Helen Clark Comments on 70 Years of the UN
As the UN marks the 70th anniversary of its founding this autumn, those imperfections – and how the UN addresses them – have come to the fore as the organisation struggles to define its role in the 21st century. According to Chris McGreal for the Guardian, it is “bloated, undemocratic – and very expensive”. United Nations Development Program (UNDP) head Helen Clark comments.
The most powerful woman at the UN, Clark dealt with the organisation from the outside as prime minister of New Zealand. She said that as the leader of a small country she valued being able to use the UN’s size and resources to deliver New Zealand’s aid programme, such as emergency assistance to Indonesia after the 2004 tsunami.

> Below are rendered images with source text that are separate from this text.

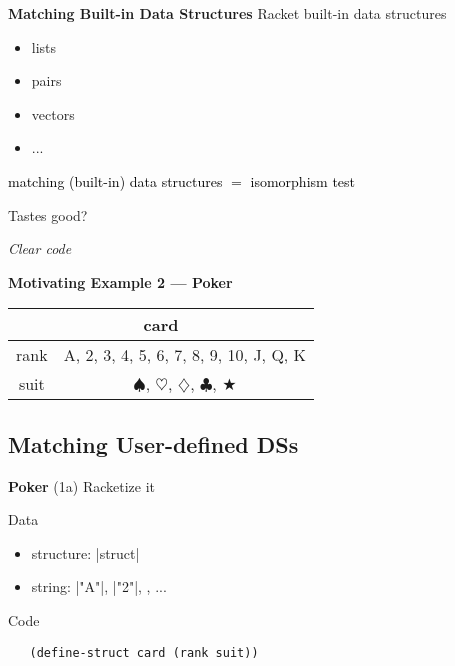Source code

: \documentclass[12pt]{beamer}
\newcommand{\hl}[1]{\textcolor{black}{#1}}
\begin{document}
\begin{frame}{\bf Matching Built-in Data Structures}
 Racket built-in data structures
 \begin{itemize}
  \item lists
  \pause
  \item pairs
  \pause
  \item vectors
  \item ...
 \end{itemize}

 \pause

 \hl{matching (built-in) data structures $=$ isomorphism test}
\end{frame}

\begin{frame}[plain]
 \begin{center}
  {\LARGE
   Tastes good?
   
   \pause

   \em
   Clear code
  }
 \end{center}
\end{frame}

\begin{frame}[fragile]{\bf Motivating Example 2 --- Poker}
 \large
 \begin{table}
  \centering
  \begin{tabular}{c|c}
   \hline
   \multicolumn{2}{c}{card} \\
   \hline
   rank & A, 2, 3, 4, 5, 6, 7, 8, 9, 10, J, Q, K \\
   \hline
   suit & $\spadesuit$, $\heartsuit$, $\diamondsuit$, $\clubsuit$, $\bigstar$ \\
   \hline
  \end{tabular}
 \end{table}
\end{frame}

\subsection{Matching User-defined DSs}

\begin{frame}[fragile]{{\bf Poker} (1a)}
 Racketize it

 \pause

 Data
 \begin{itemize}
  \item structure: |struct|
  \pause
  \item string: |"A"|, |"2"|, \color{strcol}{\verb|"|$\spadesuit$\verb|"|}, ...
 \end{itemize}

 \pause

 Code
 {\footnotesize
  \begin{verbatim}
   (define-struct card (rank suit))
  \end{verbatim}
 }
\end{frame}
\end{document}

But once she started work at the UNDP six years ago she was less impressed. “When I arrived, the organisation was a little over a year into its first ever strategic plan. What that tells you is that modern management and modern strategic planning was late coming to the UN,” she said. Clark laughed as she said the plan she was presented with was so broad in its goals that it made no sense.
The drag on reform comes from different directions. Some UN agencies resist it.
Clark chairs the UN Development Group, an umbrella of major agencies, where she is responsible for implementing Delivering as One. “When I started learning about the arcane intricacies of Delivering as One, there were criticisms that it was very bureaucratic and process oriented. I have to say I believe there was some truth in those criticisms,” she said.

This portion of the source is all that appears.